Le brise-glace canadien NGCC Amundsen (AFP / Clément Sabourin)

A bord du brise-glace qui n'a plus de glace à briser (2)

(Ceci est la deuxième partie de mon journal de bord. Pour lire les premiers épisodes de mon voyage dans l'Arctique canadien sur le brise-glace NGCC Amunden, cliquez ici).

La Tour de Babel flottante de l'Arctique

AU LARGE DU DETROIT DE BARROW (Canada), 28 septembre 2015 – Avec ses quatre-vingts marins et chercheurs de multiples nationalités, le NGCC Amundsen est une vraie petite Tour de Babel au sein de laquelle il ne règne, apparemment, aucune tension. L'atmosphère est plutôt à la camaraderie entre les protagonistes de cette grande aventure arctique menée à bord du navire rouge de la Garde côtière canadienne.

Outre le bon caractère de chacun (une condition pour être retenu, le talent intellectuel ne faisant pas tout), la clé de cette harmonie tient dans une vie à bord bien huilée. Même si les gardes-côtes canadiens ne font pas partie des forces armées, comme c’est le cas aux États-Unis (les seules armes sur le bateau sont des fusils de chasse destinés à se défendre contre d'hypothétiques attaques d'ours polaires), le respect du protocole y est bien observé.

Scientifiques et gardes-côtes au travail sur l'Amundsen, le 22 septembre 2015 (AFP / Clément Sabourin)

La première règle à suivre: la sécurité. En mettant le pied sur le bateau, chacun est briefé par un officier sur l’attitude à adopter en cas d’avarie ou de personne à la mer. Les réflexes à adopter en cas d’incendie sont bien expliqués: telle manette à actionner pour sonner l’alarme générale, tel geste pour combattre les flammes avec un extincteur. Dans l’hypothèse où il faudrait abandonner le navire, une petite carte à poser au-dessus de sa couchette indique sur quel pont, bâbord ou tribord, se rendre pour sauter dans une chaloupe.

Maxime Geoffroy, l'un des scientifiques embarqués dans le NGCC Amundsen, finit la redaction de sa thèse de doctorat en océanographie dans sa cabine (AFP / Clément Sabourin)

Deuxième règle enseignée, et non des moindres: l’heure des repas. Les journées débutent à 7h30, avec le petit déjeuner servi dans la cafétéria de l’équipage ou le restaurant des officiers. Bacon, œufs, pommes de terres sautées, pancakes, ou encore croissant au fromage, tout est fait pour se lever de bon pied. Le déjeuner suit à midi, et le dîner à 17h. Un peu tôt, mais nécessaire vu les cadences de travail des matelots et des chercheurs. Tous sont en effet constamment en train de courir entre leurs assignations.

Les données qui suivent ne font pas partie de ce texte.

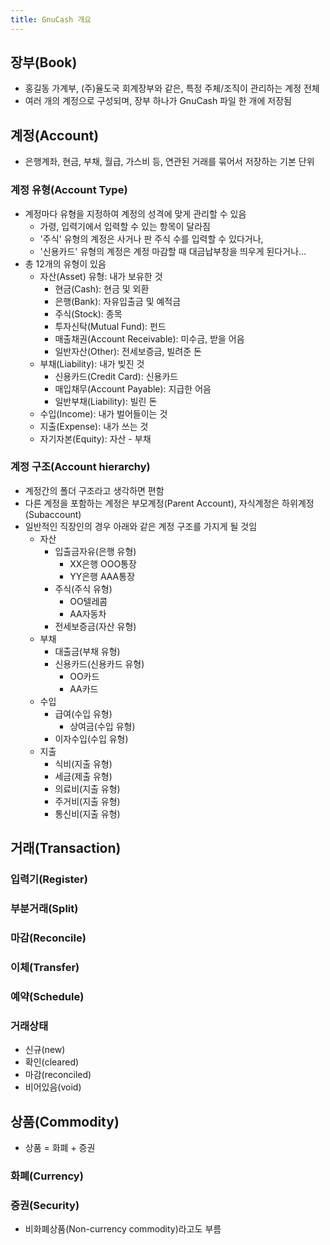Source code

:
 ```yaml
---
title: GnuCash 개요
---
```

## 장부(Book)
- 홍길동 가계부, (주)율도국 회계장부와 같은, 특정 주체/조직이 관리하는 계정 전체
- 여러 개의 계정으로 구성되며, 장부 하나가 GnuCash 파일 한 개에 저장됨

## 계정(Account)
- 은행계좌, 현금, 부채, 월급, 가스비 등, 연관된 거래를 묶어서 저장하는 기본 단위

### 계정 유형(Account Type)
- 계정마다 유형을 지정하여 계정의 성격에 맞게 관리할 수 있음
    - 가령, 입력기에서 입력할 수 있는 항목이 달라짐
    - '주식' 유형의 계정은 사거나 판 주식 수를 입력할 수 있다거나,
    - '신용카드' 유형의 계정은 계정 마감할 때 대금납부창을 띄우게 된다거나...
- 총 12개의 유형이 있음
    - 자산(Asset) 유형: 내가 보유한 것
        - 현금(Cash): 현금 및 외환
        - 은행(Bank): 자유입출금 및 예적금
        - 주식(Stock): 종목
        - 투자신탁(Mutual Fund): 펀드
        - 매출채권(Account Receivable): 미수금, 받을 어음
        - 일반자산(Other): 전세보증금, 빌려준 돈
    - 부채(Liability): 내가 빚진 것
        - 신용카드(Credit Card): 신용카드
        - 매입채무(Account Payable): 지급한 어음
        - 일반부채(Liability): 빌린 돈
    - 수입(Income): 내가 벌어들이는 것
    - 지출(Expense): 내가 쓰는 것
    - 자기자본(Equity): 자산 - 부채

### 계정 구조(Account hierarchy)
- 계정간의 폴더 구조라고 생각하면 편함
- 다른 계정을 포함하는 계정은 부모계정(Parent Account), 자식계정은 하위계정(Subaccount)
- 일반적인 직장인의 경우 아래와 같은 계정 구조를 가지게 될 것임
    - 자산
        - 입출금자유(은행 유형)
            - XX은행 OOO통장
            - YY은행 AAA통장
        - 주식(주식 유형)
            - OO텔레콤
            - AA자동차
        - 전세보증금(자산 유형)
    - 부채
        - 대출금(부채 유형)
        - 신용카드(신용카드 유형)
            - OO카드
            - AA카드
    - 수입
        - 급여(수입 유형)
            - 상여금(수입 유형)
        - 이자수입(수입 유형)
    - 지출
        - 식비(지출 유형)
        - 세금(제출 유형)
        - 의료비(지출 유형)
        - 주거비(지출 유형)
        - 통신비(지출 유형)

## 거래(Transaction)

### 입력기(Register)

### 부분거래(Split)

### 마감(Reconcile)

### 이체(Transfer)

### 예약(Schedule)

### 거래상태
- 신규(new)
- 확인(cleared)
- 마감(reconciled)
- 비어있음(void)

## 상품(Commodity)
- 상품 = 화폐 + 증권

### 화폐(Currency)

### 증권(Security)


- 비화폐상품(Non-currency commodity)라고도 부름

##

Chaque dimanche soir, le navire se met sur son trente-et-un pour le dîner du commandant, durant lequel un repas plus élaboré est servi. Cette petite célébration permet, en plus de ravir les palais, de rythmer la vie à bord, tellement les journées peuvent se suivre et se ressembler à mesure que s’accumulent les semaines en mer.

Un rare moment de détente dans le salon de l'équipage pour des scientifiques embarqués sur l'Amundsen (AFP / Clément Sabourin)

Les gardes-côtes sont sur le pont au rythme de trois quarts de travail par jour, soit 12 heures d’ouvrage quotidiennement. Lorsque la mission (quatre à six semaines) est achevée, l’équipage remet le brise-glace canadien à son équipe jumelle, et ainsi de suite.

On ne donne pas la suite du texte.